The Hardness of Learning Quantum Circuits and its Cryptographic Applications
- URL: http://arxiv.org/abs/2504.15343v1
- Date: Mon, 21 Apr 2025 18:00:03 GMT
- Title: The Hardness of Learning Quantum Circuits and its Cryptographic Applications
- Authors: Bill Fefferman, Soumik Ghosh, Makrand Sinha, Henry Yuen,
- Abstract summary: We show that concrete hardness assumptions about learning or cloning the output state of a random quantum circuit can be used as the foundation for secure quantum cryptography.<n>We construct secure one-way state generators (OWSGs), digital signature schemes, quantum bit commitments, and private key encryption schemes.
- Score: 1.2116854758481395
- License: http://creativecommons.org/licenses/by/4.0/
- Abstract: We show that concrete hardness assumptions about learning or cloning the output state of a random quantum circuit can be used as the foundation for secure quantum cryptography. In particular, under these assumptions we construct secure one-way state generators (OWSGs), digital signature schemes, quantum bit commitments, and private key encryption schemes.

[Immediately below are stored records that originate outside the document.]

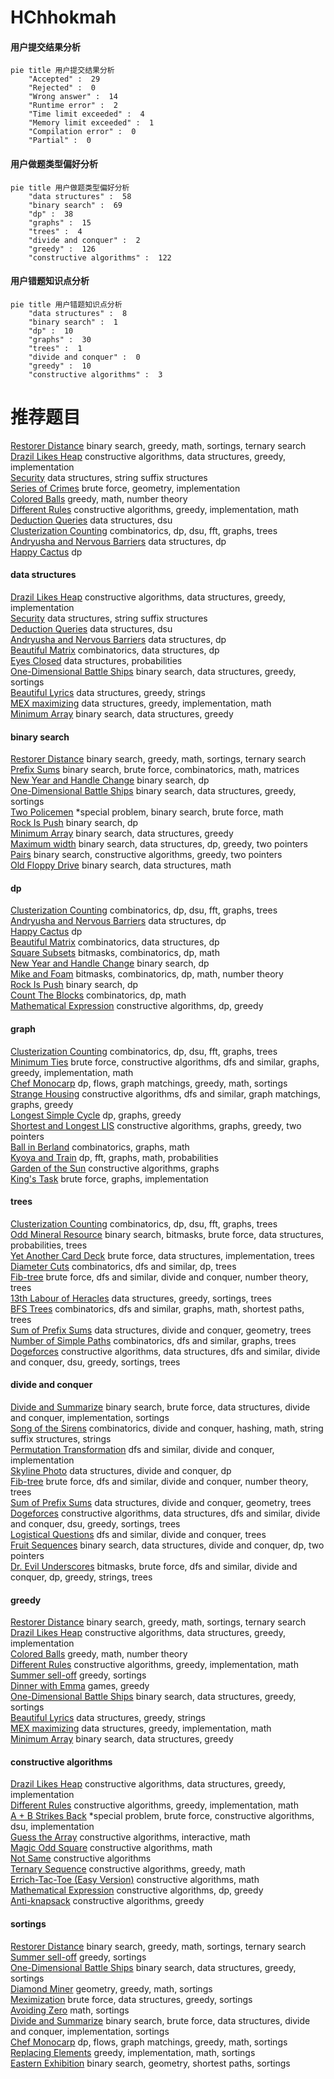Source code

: # HChhokmah
<!-- tabs:start -->
#### **用户提交结果分析**

```mermaid
pie title 用户提交结果分析
    "Accepted" :  29
    "Rejected" :  0
    "Wrong answer" :  14
    "Runtime error" :  2
    "Time limit exceeded" :  4
    "Memory limit exceeded" :  1
    "Compilation error" :  0
    "Partial" :  0
```
#### **用户做题类型偏好分析**

```mermaid
pie title 用户做题类型偏好分析
    "data structures" :  58
    "binary search" :  69
    "dp" :  38
    "graphs" :  15
    "trees" :  4
    "divide and conquer" :  2
    "greedy" :  126
    "constructive algorithms" :  122
```
#### **用户错题知识点分析**

```mermaid
pie title 用户错题知识点分析
    "data structures" :  8
    "binary search" :  1
    "dp" :  10
    "graphs" :  30
    "trees" :  1
    "divide and conquer" :  0
    "greedy" :  10
    "constructive algorithms" :  3
```
<!-- tabs:end -->
# 推荐题目
[Restorer Distance](http://codeforces.com/problemset/problem/1355/E)		binary search,
                        greedy,
                        math,
                        sortings,
                        ternary search		  
[Drazil Likes Heap](http://codeforces.com/problemset/problem/1329/C)		constructive algorithms,
                        data structures,
                        greedy,
                        implementation		  
[Security](http://codeforces.com/problemset/problem/1037/H)		data structures,
                        string suffix structures		  
[Series of Crimes](http://codeforces.com/problemset/problem/181/A)		brute force,
                        geometry,
                        implementation		  
[Colored Balls](http://codeforces.com/problemset/problem/792/E)		greedy,
                        math,
                        number theory		  
[Different Rules](http://codeforces.com/problemset/problem/1313/B)		constructive algorithms,
                        greedy,
                        implementation,
                        math		  
[Deduction Queries](http://codeforces.com/problemset/problem/1044/D)		data structures,
                        dsu		  
[Clusterization Counting](http://codeforces.com/problemset/problem/1408/G)		combinatorics,
                        dp,
                        dsu,
                        fft,
                        graphs,
                        trees		  
[Andryusha and Nervous Barriers](https://codeforces.com/contest/781/problem/E)		data structures,
                        dp		  
[Happy Cactus](http://codeforces.com/problemset/problem/1268/E)		dp		  
<!-- tabs:start -->
#### **data structures**
[Drazil Likes Heap](http://codeforces.com/problemset/problem/1329/C)		constructive algorithms,
                        data structures,
                        greedy,
                        implementation		  
[Security](http://codeforces.com/problemset/problem/1037/H)		data structures,
                        string suffix structures		  
[Deduction Queries](http://codeforces.com/problemset/problem/1044/D)		data structures,
                        dsu		  
[Andryusha and Nervous Barriers](https://codeforces.com/contest/781/problem/E)		data structures,
                        dp		  
[Beautiful Matrix](http://codeforces.com/problemset/problem/1085/G)		combinatorics,
                        data structures,
                        dp		  
[Eyes Closed](http://codeforces.com/problemset/problem/895/E)		data structures,
                        probabilities		  
[One-Dimensional Battle Ships](http://codeforces.com/problemset/problem/567/D)		binary search,
                        data structures,
                        greedy,
                        sortings		  
[Beautiful Lyrics](http://codeforces.com/problemset/problem/1182/C)		data structures,
                        greedy,
                        strings		  
[MEX maximizing](http://codeforces.com/problemset/problem/1294/D)		data structures,
                        greedy,
                        implementation,
                        math		  
[Minimum Array](http://codeforces.com/problemset/problem/1157/E)		binary search,
                        data structures,
                        greedy		  
#### **binary search**
[Restorer Distance](http://codeforces.com/problemset/problem/1355/E)		binary search,
                        greedy,
                        math,
                        sortings,
                        ternary search		  
[Prefix Sums](http://codeforces.com/problemset/problem/837/F)		binary search,
                        brute force,
                        combinatorics,
                        math,
                        matrices		  
[New Year and Handle Change](http://codeforces.com/problemset/problem/1279/F)		binary search,
                        dp		  
[One-Dimensional Battle Ships](http://codeforces.com/problemset/problem/567/D)		binary search,
                        data structures,
                        greedy,
                        sortings		  
[Two Policemen](http://codeforces.com/problemset/problem/1488/C)		*special problem,
                        binary search,
                        brute force,
                        math		  
[Rock Is Push](https://codeforces.com/contest/1247/problem/E)		binary search,
                        dp		  
[Minimum Array](http://codeforces.com/problemset/problem/1157/E)		binary search,
                        data structures,
                        greedy		  
[Maximum width](http://codeforces.com/problemset/problem/1492/C)		binary search,
                        data structures,
                        dp,
                        greedy,
                        two pointers		  
[Pairs](http://codeforces.com/problemset/problem/1463/D)		binary search,
                        constructive algorithms,
                        greedy,
                        two pointers		  
[Old Floppy Drive](http://codeforces.com/problemset/problem/1490/G)		binary search,
                        data structures,
                        math		  
#### **dp**
[Clusterization Counting](http://codeforces.com/problemset/problem/1408/G)		combinatorics,
                        dp,
                        dsu,
                        fft,
                        graphs,
                        trees		  
[Andryusha and Nervous Barriers](https://codeforces.com/contest/781/problem/E)		data structures,
                        dp		  
[Happy Cactus](http://codeforces.com/problemset/problem/1268/E)		dp		  
[Beautiful Matrix](http://codeforces.com/problemset/problem/1085/G)		combinatorics,
                        data structures,
                        dp		  
[Square Subsets](http://codeforces.com/problemset/problem/895/C)		bitmasks,
                        combinatorics,
                        dp,
                        math		  
[New Year and Handle Change](http://codeforces.com/problemset/problem/1279/F)		binary search,
                        dp		  
[Mike and Foam](http://codeforces.com/problemset/problem/547/C)		bitmasks,
                        combinatorics,
                        dp,
                        math,
                        number theory		  
[Rock Is Push](https://codeforces.com/contest/1247/problem/E)		binary search,
                        dp		  
[Count The Blocks](http://codeforces.com/problemset/problem/1327/E)		combinatorics,
                        dp,
                        math		  
[Mathematical Expression](http://codeforces.com/problemset/problem/1461/F)		constructive algorithms,
                        dp,
                        greedy		  
#### **graph**
[Clusterization Counting](http://codeforces.com/problemset/problem/1408/G)		combinatorics,
                        dp,
                        dsu,
                        fft,
                        graphs,
                        trees		  
[Minimum Ties](http://codeforces.com/problemset/problem/1487/C)		brute force,
                        constructive algorithms,
                        dfs and similar,
                        graphs,
                        greedy,
                        implementation,
                        math		  
[Chef Monocarp](http://codeforces.com/problemset/problem/1437/C)		dp,
                        flows,
                        graph matchings,
                        greedy,
                        math,
                        sortings		  
[Strange Housing](http://codeforces.com/problemset/problem/1470/D)		constructive algorithms,
                        dfs and similar,
                        graph matchings,
                        graphs,
                        greedy		  
[Longest Simple Cycle](http://codeforces.com/problemset/problem/1476/C)		dp,
                        graphs,
                        greedy		  
[Shortest and Longest LIS](http://codeforces.com/problemset/problem/1304/D)		constructive algorithms,
                        graphs,
                        greedy,
                        two pointers		  
[Ball in Berland](http://codeforces.com/problemset/problem/1475/C)		combinatorics,
                        graphs,
                        math		  
[Kyoya and Train](http://codeforces.com/problemset/problem/553/E)		dp,
                        fft,
                        graphs,
                        math,
                        probabilities		  
[Garden of the Sun](http://codeforces.com/problemset/problem/1495/C)		constructive algorithms,
                        graphs		  
[King's Task](http://codeforces.com/problemset/problem/1510/K)		brute force,
                        graphs,
                        implementation		  
#### **trees**
[Clusterization Counting](http://codeforces.com/problemset/problem/1408/G)		combinatorics,
                        dp,
                        dsu,
                        fft,
                        graphs,
                        trees		  
[Odd Mineral Resource](http://codeforces.com/problemset/problem/1479/D)		binary search,
                        bitmasks,
                        brute force,
                        data structures,
                        probabilities,
                        trees		  
[Yet Another Card Deck](http://codeforces.com/problemset/problem/1511/C)		brute force,
                        data structures,
                        implementation,
                        trees		  
[Diameter Cuts](http://codeforces.com/problemset/problem/1499/F)		combinatorics,
                        dfs and similar,
                        dp,
                        trees		  
[Fib-tree](http://codeforces.com/problemset/problem/1491/E)		brute force,
                        dfs and similar,
                        divide and conquer,
                        number theory,
                        trees		  
[13th Labour of Heracles](http://codeforces.com/problemset/problem/1466/D)		data structures,
                        greedy,
                        sortings,
                        trees		  
[BFS Trees](http://codeforces.com/problemset/problem/1495/D)		combinatorics,
                        dfs and similar,
                        graphs,
                        math,
                        shortest paths,
                        trees		  
[Sum of Prefix Sums](http://codeforces.com/problemset/problem/1303/G)		data structures,
                        divide and conquer,
                        geometry,
                        trees		  
[Number of Simple Paths](http://codeforces.com/problemset/problem/1454/E)		combinatorics,
                        dfs and similar,
                        graphs,
                        trees		  
[Dogeforces](http://codeforces.com/problemset/problem/1494/D)		constructive algorithms,
                        data structures,
                        dfs and similar,
                        divide and conquer,
                        dsu,
                        greedy,
                        sortings,
                        trees		  
#### **divide and conquer**
[Divide and Summarize](http://codeforces.com/problemset/problem/1461/D)		binary search,
                        brute force,
                        data structures,
                        divide and conquer,
                        implementation,
                        sortings		  
[Song of the Sirens](http://codeforces.com/problemset/problem/1466/G)		combinatorics,
                        divide and conquer,
                        hashing,
                        math,
                        string suffix structures,
                        strings		  
[Permutation Transformation](http://codeforces.com/problemset/problem/1490/D)		dfs and similar,
                        divide and conquer,
                        implementation		  
[Skyline Photo](https://codeforces.com/contest/1483/problem/C)		data structures,
                        divide and conquer,
                        dp		  
[Fib-tree](http://codeforces.com/problemset/problem/1491/E)		brute force,
                        dfs and similar,
                        divide and conquer,
                        number theory,
                        trees		  
[Sum of Prefix Sums](http://codeforces.com/problemset/problem/1303/G)		data structures,
                        divide and conquer,
                        geometry,
                        trees		  
[Dogeforces](http://codeforces.com/problemset/problem/1494/D)		constructive algorithms,
                        data structures,
                        dfs and similar,
                        divide and conquer,
                        dsu,
                        greedy,
                        sortings,
                        trees		  
[Logistical Questions](http://codeforces.com/problemset/problem/566/C)		dfs and similar,
                        divide and conquer,
                        trees		  
[Fruit Sequences](http://codeforces.com/problemset/problem/1428/F)		binary search,
                        data structures,
                        divide and conquer,
                        dp,
                        two pointers		  
[Dr. Evil Underscores](http://codeforces.com/problemset/problem/1285/D)		bitmasks,
                        brute force,
                        dfs and similar,
                        divide and conquer,
                        dp,
                        greedy,
                        strings,
                        trees		  
#### **greedy**
[Restorer Distance](http://codeforces.com/problemset/problem/1355/E)		binary search,
                        greedy,
                        math,
                        sortings,
                        ternary search		  
[Drazil Likes Heap](http://codeforces.com/problemset/problem/1329/C)		constructive algorithms,
                        data structures,
                        greedy,
                        implementation		  
[Colored Balls](http://codeforces.com/problemset/problem/792/E)		greedy,
                        math,
                        number theory		  
[Different Rules](http://codeforces.com/problemset/problem/1313/B)		constructive algorithms,
                        greedy,
                        implementation,
                        math		  
[Summer sell-off](http://codeforces.com/problemset/problem/810/B)		greedy,
                        sortings		  
[Dinner with Emma](http://codeforces.com/problemset/problem/616/B)		games,
                        greedy		  
[One-Dimensional Battle Ships](http://codeforces.com/problemset/problem/567/D)		binary search,
                        data structures,
                        greedy,
                        sortings		  
[Beautiful Lyrics](http://codeforces.com/problemset/problem/1182/C)		data structures,
                        greedy,
                        strings		  
[MEX maximizing](http://codeforces.com/problemset/problem/1294/D)		data structures,
                        greedy,
                        implementation,
                        math		  
[Minimum Array](http://codeforces.com/problemset/problem/1157/E)		binary search,
                        data structures,
                        greedy		  
#### **constructive algorithms**
[Drazil Likes Heap](http://codeforces.com/problemset/problem/1329/C)		constructive algorithms,
                        data structures,
                        greedy,
                        implementation		  
[Different Rules](http://codeforces.com/problemset/problem/1313/B)		constructive algorithms,
                        greedy,
                        implementation,
                        math		  
[A + B Strikes Back](http://codeforces.com/problemset/problem/409/H)		*special problem,
                        brute force,
                        constructive algorithms,
                        dsu,
                        implementation		  
[Guess the Array](http://codeforces.com/problemset/problem/727/C)		constructive algorithms,
                        interactive,
                        math		  
[Magic Odd Square](http://codeforces.com/problemset/problem/710/C)		constructive algorithms,
                        math		  
[Not Same](http://codeforces.com/problemset/problem/1227/G)		constructive algorithms		  
[Ternary Sequence](http://codeforces.com/problemset/problem/1401/B)		constructive algorithms,
                        greedy,
                        math		  
[Errich-Tac-Toe (Easy Version)](http://codeforces.com/problemset/problem/1450/C1)		constructive algorithms,
                        math		  
[Mathematical Expression](http://codeforces.com/problemset/problem/1461/F)		constructive algorithms,
                        dp,
                        greedy		  
[Anti-knapsack](http://codeforces.com/problemset/problem/1493/A)		constructive algorithms,
                        greedy		  
#### **sortings**
[Restorer Distance](http://codeforces.com/problemset/problem/1355/E)		binary search,
                        greedy,
                        math,
                        sortings,
                        ternary search		  
[Summer sell-off](http://codeforces.com/problemset/problem/810/B)		greedy,
                        sortings		  
[One-Dimensional Battle Ships](http://codeforces.com/problemset/problem/567/D)		binary search,
                        data structures,
                        greedy,
                        sortings		  
[Diamond Miner](https://codeforces.com/contest/1496/problem/C)		geometry,
                        greedy,
                        math,
                        sortings		  
[Meximization](http://codeforces.com/problemset/problem/1497/A)		brute force,
                        data structures,
                        greedy,
                        sortings		  
[Avoiding Zero](http://codeforces.com/problemset/problem/1427/A)		math,
                        sortings		  
[Divide and Summarize](http://codeforces.com/problemset/problem/1461/D)		binary search,
                        brute force,
                        data structures,
                        divide and conquer,
                        implementation,
                        sortings		  
[Chef Monocarp](http://codeforces.com/problemset/problem/1437/C)		dp,
                        flows,
                        graph matchings,
                        greedy,
                        math,
                        sortings		  
[Replacing Elements](http://codeforces.com/problemset/problem/1473/A)		greedy,
                        implementation,
                        math,
                        sortings		  
[Eastern Exhibition](http://codeforces.com/problemset/problem/1486/B)		binary search,
                        geometry,
                        shortest paths,
                        sortings		  
<!-- tabs:end -->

We also discuss evidence for these hardness assumptions by analyzing the best-known quantum learning algorithms, as well as proving black-box lower bounds for cloning and learning given state preparation oracles. Our random circuit-based constructions provide concrete instantiations of quantum cryptographic primitives whose security do not depend on the existence of one-way functions. The use of random circuits in our constructions also opens the door to NISQ-friendly quantum cryptography. We discuss noise tolerant versions of our OWSG and digital signature constructions which can potentially be implementable on noisy quantum computers connected by a quantum network. On the other hand, they are still secure against noiseless quantum adversaries, raising the intriguing possibility of a useful implementation of an end-to-end cryptographic protocol on near-term quantum computers. Finally, our explorations suggest that the rich interconnections between learning theory and cryptography in classical theoretical computer science also extend to the quantum setting.